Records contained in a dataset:
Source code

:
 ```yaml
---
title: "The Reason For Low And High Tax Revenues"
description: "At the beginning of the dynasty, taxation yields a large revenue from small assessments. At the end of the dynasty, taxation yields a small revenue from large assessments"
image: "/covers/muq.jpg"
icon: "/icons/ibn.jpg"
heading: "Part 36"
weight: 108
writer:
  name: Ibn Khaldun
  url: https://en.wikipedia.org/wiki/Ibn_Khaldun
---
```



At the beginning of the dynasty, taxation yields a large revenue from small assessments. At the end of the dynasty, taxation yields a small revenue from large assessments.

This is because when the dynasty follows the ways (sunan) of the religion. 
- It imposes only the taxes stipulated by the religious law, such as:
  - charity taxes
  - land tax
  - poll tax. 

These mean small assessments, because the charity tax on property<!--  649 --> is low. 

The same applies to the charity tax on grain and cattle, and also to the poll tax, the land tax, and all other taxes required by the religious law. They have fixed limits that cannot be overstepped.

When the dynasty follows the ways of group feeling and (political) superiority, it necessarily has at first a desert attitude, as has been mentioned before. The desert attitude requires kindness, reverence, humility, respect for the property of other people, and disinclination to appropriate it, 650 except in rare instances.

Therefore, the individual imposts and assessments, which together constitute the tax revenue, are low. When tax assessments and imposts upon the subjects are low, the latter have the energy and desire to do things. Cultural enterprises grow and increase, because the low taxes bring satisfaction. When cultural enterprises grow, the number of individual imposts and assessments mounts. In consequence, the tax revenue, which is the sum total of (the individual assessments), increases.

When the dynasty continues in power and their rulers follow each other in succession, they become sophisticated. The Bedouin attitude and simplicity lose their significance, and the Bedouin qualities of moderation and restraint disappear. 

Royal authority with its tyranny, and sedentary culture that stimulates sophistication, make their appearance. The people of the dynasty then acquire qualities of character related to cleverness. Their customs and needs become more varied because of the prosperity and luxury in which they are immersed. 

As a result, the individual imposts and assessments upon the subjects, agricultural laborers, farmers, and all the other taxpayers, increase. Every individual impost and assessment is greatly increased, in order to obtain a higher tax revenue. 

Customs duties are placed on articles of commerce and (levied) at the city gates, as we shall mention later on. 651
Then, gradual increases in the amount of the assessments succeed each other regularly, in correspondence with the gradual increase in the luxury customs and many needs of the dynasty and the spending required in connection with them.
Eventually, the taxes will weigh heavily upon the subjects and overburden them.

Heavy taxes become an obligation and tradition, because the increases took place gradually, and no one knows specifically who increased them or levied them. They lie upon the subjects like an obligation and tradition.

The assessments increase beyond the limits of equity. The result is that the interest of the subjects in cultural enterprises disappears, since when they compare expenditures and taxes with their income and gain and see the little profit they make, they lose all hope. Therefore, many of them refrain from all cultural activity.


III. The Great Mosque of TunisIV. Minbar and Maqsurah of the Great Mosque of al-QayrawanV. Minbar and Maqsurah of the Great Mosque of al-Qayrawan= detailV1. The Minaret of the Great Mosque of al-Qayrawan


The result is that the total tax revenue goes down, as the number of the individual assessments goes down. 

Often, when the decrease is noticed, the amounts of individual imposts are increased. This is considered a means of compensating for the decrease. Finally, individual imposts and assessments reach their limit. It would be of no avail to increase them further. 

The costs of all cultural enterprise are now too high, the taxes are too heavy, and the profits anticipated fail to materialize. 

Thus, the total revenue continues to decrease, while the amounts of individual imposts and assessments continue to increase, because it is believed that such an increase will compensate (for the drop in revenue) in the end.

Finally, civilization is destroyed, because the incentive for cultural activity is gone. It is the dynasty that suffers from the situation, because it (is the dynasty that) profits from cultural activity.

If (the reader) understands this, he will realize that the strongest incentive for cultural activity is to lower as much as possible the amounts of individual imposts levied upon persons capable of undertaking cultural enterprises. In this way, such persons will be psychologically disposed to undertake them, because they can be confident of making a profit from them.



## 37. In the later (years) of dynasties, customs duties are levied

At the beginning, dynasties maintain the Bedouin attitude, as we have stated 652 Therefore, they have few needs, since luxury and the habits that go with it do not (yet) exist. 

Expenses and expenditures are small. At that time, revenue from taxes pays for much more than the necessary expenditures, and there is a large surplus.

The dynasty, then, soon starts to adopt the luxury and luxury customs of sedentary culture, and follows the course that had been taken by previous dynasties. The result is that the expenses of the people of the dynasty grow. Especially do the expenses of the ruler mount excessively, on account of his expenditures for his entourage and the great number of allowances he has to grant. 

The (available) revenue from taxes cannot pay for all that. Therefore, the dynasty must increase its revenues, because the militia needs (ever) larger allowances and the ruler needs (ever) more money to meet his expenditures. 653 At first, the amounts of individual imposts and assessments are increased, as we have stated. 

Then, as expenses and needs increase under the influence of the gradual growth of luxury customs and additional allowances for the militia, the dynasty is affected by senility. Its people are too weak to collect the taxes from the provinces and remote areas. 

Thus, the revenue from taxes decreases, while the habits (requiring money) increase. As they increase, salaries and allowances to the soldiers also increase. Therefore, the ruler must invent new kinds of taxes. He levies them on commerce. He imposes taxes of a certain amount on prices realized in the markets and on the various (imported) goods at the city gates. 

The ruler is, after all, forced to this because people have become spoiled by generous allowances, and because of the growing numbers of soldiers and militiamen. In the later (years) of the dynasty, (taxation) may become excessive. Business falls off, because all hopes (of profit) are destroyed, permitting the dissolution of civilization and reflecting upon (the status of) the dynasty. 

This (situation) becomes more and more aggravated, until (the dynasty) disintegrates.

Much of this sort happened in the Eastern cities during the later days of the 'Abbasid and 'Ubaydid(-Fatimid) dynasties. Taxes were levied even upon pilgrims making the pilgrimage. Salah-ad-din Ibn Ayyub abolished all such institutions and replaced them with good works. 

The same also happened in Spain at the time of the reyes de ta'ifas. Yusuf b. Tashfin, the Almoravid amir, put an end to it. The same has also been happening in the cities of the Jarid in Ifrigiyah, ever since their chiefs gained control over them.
--
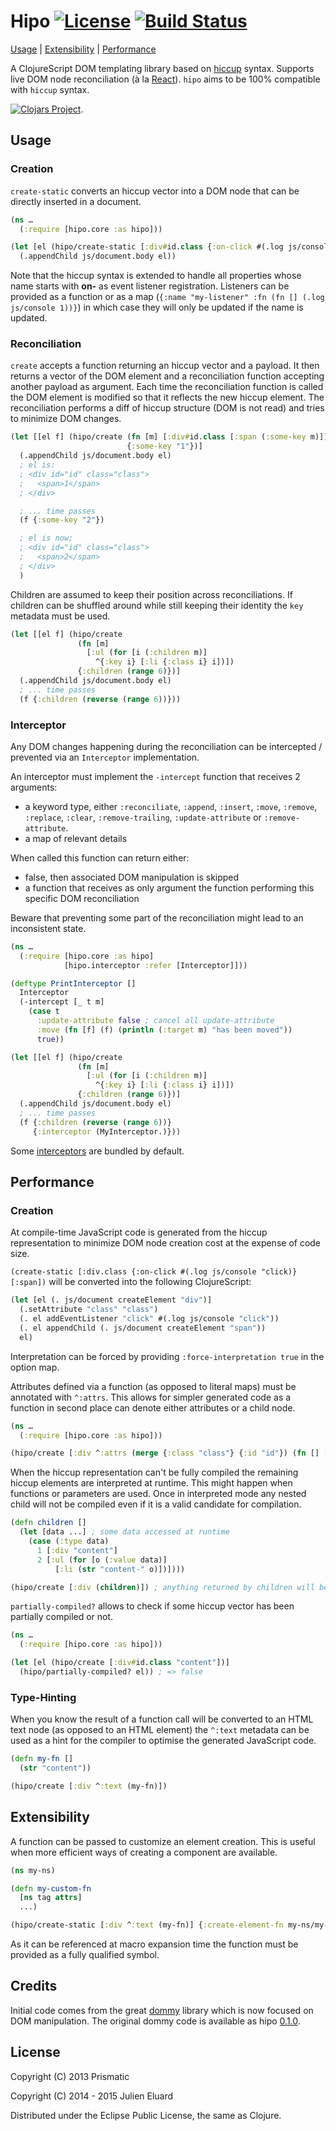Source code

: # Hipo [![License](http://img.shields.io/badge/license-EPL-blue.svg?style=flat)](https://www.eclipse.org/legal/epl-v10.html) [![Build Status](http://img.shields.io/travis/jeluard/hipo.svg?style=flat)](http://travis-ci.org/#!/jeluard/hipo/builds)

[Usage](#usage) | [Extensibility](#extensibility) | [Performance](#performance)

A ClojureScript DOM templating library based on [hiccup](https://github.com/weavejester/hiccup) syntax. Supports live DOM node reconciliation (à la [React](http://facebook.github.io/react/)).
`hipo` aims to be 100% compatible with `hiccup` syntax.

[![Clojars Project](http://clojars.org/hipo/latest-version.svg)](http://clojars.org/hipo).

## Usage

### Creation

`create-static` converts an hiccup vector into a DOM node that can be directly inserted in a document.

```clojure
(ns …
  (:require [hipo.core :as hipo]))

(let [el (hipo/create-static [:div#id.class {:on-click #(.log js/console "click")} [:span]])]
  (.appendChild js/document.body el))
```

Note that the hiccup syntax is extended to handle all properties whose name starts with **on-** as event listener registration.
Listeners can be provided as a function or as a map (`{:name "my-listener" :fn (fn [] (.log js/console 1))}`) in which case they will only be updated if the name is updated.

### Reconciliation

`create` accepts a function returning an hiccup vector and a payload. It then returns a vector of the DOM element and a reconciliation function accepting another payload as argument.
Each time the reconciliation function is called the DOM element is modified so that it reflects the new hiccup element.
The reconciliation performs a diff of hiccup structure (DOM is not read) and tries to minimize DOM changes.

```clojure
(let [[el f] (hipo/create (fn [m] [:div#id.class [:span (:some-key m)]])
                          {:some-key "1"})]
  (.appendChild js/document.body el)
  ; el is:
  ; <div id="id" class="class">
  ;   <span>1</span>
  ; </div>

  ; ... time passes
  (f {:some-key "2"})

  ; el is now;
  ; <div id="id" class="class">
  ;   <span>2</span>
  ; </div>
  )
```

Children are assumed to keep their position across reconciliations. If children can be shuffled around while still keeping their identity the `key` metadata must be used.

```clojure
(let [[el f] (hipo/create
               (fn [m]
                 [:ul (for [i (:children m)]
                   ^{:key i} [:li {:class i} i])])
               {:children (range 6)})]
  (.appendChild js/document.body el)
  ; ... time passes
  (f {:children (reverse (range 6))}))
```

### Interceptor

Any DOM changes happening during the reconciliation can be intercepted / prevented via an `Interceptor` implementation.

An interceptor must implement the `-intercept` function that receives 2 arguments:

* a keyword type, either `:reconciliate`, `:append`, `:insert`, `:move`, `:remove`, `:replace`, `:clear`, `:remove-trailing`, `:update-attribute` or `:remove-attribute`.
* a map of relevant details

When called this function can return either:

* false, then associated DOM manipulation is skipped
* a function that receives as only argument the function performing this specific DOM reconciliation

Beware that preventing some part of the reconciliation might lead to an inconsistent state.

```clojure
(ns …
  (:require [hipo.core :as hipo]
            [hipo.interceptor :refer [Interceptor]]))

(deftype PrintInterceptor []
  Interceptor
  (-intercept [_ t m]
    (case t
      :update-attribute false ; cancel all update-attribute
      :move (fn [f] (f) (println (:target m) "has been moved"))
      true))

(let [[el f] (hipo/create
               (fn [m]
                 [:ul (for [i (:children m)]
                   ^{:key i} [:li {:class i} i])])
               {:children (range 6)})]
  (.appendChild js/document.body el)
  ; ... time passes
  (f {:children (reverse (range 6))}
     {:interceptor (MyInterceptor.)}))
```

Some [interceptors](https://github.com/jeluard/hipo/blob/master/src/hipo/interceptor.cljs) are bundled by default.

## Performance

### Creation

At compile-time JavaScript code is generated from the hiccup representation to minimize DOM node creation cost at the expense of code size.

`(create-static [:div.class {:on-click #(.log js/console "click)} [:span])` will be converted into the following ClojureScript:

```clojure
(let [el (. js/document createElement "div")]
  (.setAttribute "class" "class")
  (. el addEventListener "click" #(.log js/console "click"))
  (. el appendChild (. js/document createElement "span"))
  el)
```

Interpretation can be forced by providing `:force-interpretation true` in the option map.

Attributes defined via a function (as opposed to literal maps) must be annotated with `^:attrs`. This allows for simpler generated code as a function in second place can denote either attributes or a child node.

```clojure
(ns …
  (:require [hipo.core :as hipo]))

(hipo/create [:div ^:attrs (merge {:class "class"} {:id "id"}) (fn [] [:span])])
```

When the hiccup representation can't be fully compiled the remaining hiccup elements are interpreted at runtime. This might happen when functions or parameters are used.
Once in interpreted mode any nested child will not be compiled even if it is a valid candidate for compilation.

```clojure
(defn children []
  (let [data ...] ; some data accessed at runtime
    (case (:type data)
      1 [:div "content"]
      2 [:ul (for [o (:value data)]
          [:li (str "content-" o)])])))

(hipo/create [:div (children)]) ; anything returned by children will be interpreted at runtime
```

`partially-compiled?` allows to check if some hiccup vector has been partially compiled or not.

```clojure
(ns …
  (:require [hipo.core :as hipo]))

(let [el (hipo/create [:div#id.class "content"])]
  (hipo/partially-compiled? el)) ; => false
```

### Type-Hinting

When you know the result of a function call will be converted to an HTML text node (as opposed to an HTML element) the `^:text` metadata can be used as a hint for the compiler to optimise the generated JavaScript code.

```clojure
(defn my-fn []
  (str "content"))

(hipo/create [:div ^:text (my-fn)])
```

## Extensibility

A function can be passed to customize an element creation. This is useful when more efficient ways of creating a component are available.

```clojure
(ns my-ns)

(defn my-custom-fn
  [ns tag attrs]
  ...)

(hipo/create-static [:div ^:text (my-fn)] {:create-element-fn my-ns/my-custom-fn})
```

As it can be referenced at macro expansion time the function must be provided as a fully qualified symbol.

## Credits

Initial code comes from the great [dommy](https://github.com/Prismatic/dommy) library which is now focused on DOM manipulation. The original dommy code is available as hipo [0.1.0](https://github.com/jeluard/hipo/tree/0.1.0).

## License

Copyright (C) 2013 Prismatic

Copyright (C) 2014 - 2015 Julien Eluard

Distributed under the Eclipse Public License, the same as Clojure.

> [Task to complete]
All lines in the data that contain the word "have" should be copied.

> [Response below]
The same applies to the charity tax on grain and cattle, and also to the poll tax, the land tax, and all other taxes required by the religious law. They have fixed limits that cannot be overstepped.
Therefore, the individual imposts and assessments, which together constitute the tax revenue, are low. When tax assessments and imposts upon the subjects are low, the latter have the energy and desire to do things. Cultural enterprises grow and increase, because the low taxes bring satisfaction. When cultural enterprises grow, the number of individual imposts and assessments mounts. In consequence, the tax revenue, which is the sum total of (the individual assessments), increases.
At the beginning, dynasties maintain the Bedouin attitude, as we have stated 652 Therefore, they have few needs, since luxury and the habits that go with it do not (yet) exist. 
The (available) revenue from taxes cannot pay for all that. Therefore, the dynasty must increase its revenues, because the militia needs (ever) larger allowances and the ruler needs (ever) more money to meet his expenditures. 653 At first, the amounts of individual imposts and assessments are increased, as we have stated. 
The ruler is, after all, forced to this because people have become spoiled by generous allowances, and because of the growing numbers of soldiers and militiamen. In the later (years) of the dynasty, (taxation) may become excessive. Business falls off, because all hopes (of profit) are destroyed, permitting the dissolution of civilization and reflecting upon (the status of) the dynasty. 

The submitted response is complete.